Work to be completed >> Filter the entries for the word "resolveStyleId". Copy each line in which it occurs.

☆ ☆ ☆ ☆ ☆

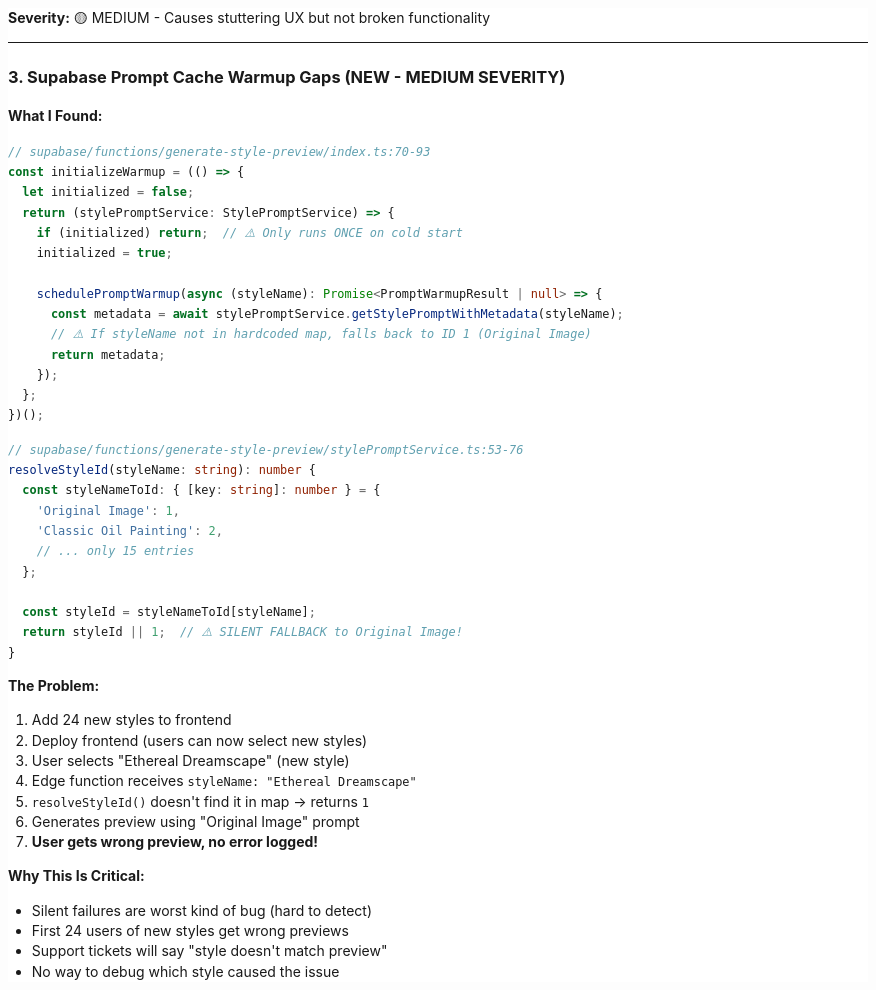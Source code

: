 **Severity:** 🟡 MEDIUM - Causes stuttering UX but not broken functionality

---

### 3. Supabase Prompt Cache Warmup Gaps (NEW - MEDIUM SEVERITY)

**What I Found:**

```typescript
// supabase/functions/generate-style-preview/index.ts:70-93
const initializeWarmup = (() => {
  let initialized = false;
  return (stylePromptService: StylePromptService) => {
    if (initialized) return;  // ⚠️ Only runs ONCE on cold start
    initialized = true;

    schedulePromptWarmup(async (styleName): Promise<PromptWarmupResult | null> => {
      const metadata = await stylePromptService.getStylePromptWithMetadata(styleName);
      // ⚠️ If styleName not in hardcoded map, falls back to ID 1 (Original Image)
      return metadata;
    });
  };
})();
```

```typescript
// supabase/functions/generate-style-preview/stylePromptService.ts:53-76
resolveStyleId(styleName: string): number {
  const styleNameToId: { [key: string]: number } = {
    'Original Image': 1,
    'Classic Oil Painting': 2,
    // ... only 15 entries
  };

  const styleId = styleNameToId[styleName];
  return styleId || 1;  // ⚠️ SILENT FALLBACK to Original Image!
}
```

**The Problem:**

1. Add 24 new styles to frontend
2. Deploy frontend (users can now select new styles)
3. User selects "Ethereal Dreamscape" (new style)
4. Edge function receives `styleName: "Ethereal Dreamscape"`
5. `resolveStyleId()` doesn't find it in map → returns `1`
6. Generates preview using "Original Image" prompt
7. **User gets wrong preview, no error logged!**

**Why This Is Critical:**
- Silent failures are worst kind of bug (hard to detect)
- First 24 users of new styles get wrong previews
- Support tickets will say "style doesn't match preview"
- No way to debug which style caused the issue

☆ ☆ ☆ ☆ ☆

Solved problem >>
resolveStyleId(styleName: string): number {
5. `resolveStyleId()` doesn't find it in map → returns `1`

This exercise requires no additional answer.